Few people pay attention to the brown color because the gem is so small and the shine is so spectacular.

Today, brown diamonds are sold under trade names such as “chocolate diamonds,” “champagne diamonds,” and “cognac diamonds.” Clever marketing, new designs and low prices transformed brown diamonds into a profitable product and a new category of jewelry.

Origin of brown color

Formed more than 3 billion years ago, diamonds are grown from microscopic carbon particles under high pressure and temperature deep underground. Since its discovery, diamonds have never left the first position among the rarest and most beautiful minerals on the planet. However, the majority of diamonds found are colorless diamonds, only a very few of the mined diamonds are colored diamonds (0.01%) Therefore, colored diamonds are extremely rare and sought after. harsh.

Fancy color diamonds have several colors such as green, blue, pink, red, black, yellow, brown. Among them are pink and green diamonds in extremely small quantities, but brown diamonds are made up of carbon and nitrogen atoms, which produce larger yields and are found in many places around the world.

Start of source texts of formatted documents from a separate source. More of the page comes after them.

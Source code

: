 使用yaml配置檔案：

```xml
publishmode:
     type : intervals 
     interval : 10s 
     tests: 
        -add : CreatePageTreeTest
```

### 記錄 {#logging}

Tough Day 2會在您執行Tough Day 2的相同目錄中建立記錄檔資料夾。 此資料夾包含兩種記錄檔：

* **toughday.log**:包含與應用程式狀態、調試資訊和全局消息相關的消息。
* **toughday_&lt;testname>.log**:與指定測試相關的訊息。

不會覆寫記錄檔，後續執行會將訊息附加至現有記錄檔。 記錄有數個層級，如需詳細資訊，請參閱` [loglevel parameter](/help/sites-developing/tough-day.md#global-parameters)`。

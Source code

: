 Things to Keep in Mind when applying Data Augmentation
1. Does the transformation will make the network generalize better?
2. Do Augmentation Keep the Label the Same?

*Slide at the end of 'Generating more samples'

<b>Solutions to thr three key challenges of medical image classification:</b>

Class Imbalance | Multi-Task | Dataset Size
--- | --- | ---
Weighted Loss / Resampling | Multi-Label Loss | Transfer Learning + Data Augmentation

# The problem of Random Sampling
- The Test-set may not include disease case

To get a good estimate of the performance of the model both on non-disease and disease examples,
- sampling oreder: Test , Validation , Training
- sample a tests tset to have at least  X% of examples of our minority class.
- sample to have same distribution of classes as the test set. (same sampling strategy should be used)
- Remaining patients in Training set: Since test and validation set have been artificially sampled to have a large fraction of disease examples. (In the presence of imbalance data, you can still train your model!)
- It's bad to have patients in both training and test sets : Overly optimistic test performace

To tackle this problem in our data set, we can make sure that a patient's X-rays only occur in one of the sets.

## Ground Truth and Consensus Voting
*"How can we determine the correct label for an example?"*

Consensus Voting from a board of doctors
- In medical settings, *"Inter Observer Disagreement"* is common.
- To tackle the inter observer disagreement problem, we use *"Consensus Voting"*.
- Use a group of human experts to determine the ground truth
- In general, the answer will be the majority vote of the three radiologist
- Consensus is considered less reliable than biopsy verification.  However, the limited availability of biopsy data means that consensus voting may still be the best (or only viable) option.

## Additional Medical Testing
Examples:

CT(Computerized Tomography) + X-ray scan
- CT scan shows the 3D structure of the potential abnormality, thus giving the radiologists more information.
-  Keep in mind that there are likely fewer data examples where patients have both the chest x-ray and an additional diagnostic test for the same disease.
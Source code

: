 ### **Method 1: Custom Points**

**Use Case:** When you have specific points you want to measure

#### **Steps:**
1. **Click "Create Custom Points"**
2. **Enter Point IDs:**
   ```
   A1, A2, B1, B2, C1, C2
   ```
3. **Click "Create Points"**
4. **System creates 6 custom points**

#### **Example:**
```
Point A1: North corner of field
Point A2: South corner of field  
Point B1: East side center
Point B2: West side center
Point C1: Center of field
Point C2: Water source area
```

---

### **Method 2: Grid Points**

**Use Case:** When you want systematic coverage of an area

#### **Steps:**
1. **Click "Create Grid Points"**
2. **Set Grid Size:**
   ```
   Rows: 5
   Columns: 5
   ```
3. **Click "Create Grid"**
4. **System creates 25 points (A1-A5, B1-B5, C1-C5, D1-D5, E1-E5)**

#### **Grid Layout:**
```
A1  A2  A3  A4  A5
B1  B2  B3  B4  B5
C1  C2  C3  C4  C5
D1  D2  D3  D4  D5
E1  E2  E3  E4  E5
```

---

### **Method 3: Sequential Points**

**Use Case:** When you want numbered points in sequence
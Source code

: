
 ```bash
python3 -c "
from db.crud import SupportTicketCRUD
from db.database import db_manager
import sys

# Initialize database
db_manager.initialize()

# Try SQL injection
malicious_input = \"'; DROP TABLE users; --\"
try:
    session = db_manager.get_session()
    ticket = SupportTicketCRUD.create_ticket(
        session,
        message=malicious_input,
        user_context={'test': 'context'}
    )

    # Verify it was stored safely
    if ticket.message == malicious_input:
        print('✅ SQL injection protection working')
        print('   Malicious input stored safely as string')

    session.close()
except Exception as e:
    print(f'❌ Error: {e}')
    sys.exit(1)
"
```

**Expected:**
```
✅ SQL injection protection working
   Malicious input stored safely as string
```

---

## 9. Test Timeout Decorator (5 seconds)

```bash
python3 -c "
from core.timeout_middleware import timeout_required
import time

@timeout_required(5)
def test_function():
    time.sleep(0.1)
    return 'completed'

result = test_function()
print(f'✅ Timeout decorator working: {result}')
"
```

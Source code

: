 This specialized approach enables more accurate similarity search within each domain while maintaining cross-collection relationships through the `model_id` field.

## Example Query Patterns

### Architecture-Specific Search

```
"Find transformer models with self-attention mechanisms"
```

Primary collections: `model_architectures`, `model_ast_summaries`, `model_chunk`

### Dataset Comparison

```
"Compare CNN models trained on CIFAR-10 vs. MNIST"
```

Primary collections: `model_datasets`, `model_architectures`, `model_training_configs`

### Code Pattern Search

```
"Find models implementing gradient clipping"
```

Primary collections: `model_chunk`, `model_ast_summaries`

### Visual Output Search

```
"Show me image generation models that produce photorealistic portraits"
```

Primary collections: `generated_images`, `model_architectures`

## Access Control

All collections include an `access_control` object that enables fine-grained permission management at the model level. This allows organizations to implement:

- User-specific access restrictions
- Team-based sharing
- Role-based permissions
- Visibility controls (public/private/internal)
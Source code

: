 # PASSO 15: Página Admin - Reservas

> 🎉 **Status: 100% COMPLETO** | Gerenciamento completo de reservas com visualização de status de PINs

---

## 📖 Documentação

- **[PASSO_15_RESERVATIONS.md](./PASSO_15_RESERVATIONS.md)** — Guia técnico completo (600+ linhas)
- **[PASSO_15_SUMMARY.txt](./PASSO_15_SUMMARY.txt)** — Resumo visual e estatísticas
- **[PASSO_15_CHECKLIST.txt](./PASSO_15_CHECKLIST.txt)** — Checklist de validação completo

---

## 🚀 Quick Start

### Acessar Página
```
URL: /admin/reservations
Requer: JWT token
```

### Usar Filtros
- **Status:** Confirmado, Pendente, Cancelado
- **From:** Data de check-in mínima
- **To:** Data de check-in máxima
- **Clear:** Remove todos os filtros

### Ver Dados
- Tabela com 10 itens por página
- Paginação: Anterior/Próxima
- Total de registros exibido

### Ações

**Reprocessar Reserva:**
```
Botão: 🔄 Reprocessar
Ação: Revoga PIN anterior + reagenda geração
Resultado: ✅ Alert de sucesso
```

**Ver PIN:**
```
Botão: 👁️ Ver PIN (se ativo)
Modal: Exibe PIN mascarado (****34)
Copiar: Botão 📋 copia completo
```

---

Many diamonds acquire their brown color due to pressure deep within the earth. This pressure deforms the diamond crystal lattice creating textures called “grains” in the diamond crystal. This grain is sometimes visible during microscopic examination as a series of parallel ridges similar to the “grain” seen in a piece of wood.

The deformed crystal lattice changes the light that passes through the diamond. It causes the diamond crystal to absorb certain wavelengths of light, and the visible light that reaches the human eye causes us to see the diamond as “brown.”

Brown grains are typical of brown diamonds from the Argyle mine in Australia. Some pink diamonds from Argyle receive their pink color from similar grain.

Why did brown diamonds become popular?

For nearly 100 years, brown gemstones were depreciated, considered ugly compared to the brilliance of colorless white diamonds. Thus, De Beers, the company that controls the gem industry, has all the brown diamonds it mines and obtains crushed and limited to industrial use.

That all changed in the 1980s, when the managers of the Argyle mine decided that instead of selling their brown diamonds to De Beers for a small sum, they would market them themselves. In a bold move, they shipped millions of their small brown diamonds (about 80% of Argyle rough diamonds are brown and under 0.1 carat in size) to India, where they are crafted. into cheap jewelry. This decision was a huge success and soon attracted a new group of buyers to the diamond jewelry market. Today, with clever marketing by jewelers, these beautiful gemstones have become more attractive and are gaining popularity worldwide. And, at half the price of a colorless stone of similar weight, brown diamonds are affordable, making them the perfect choice for the market.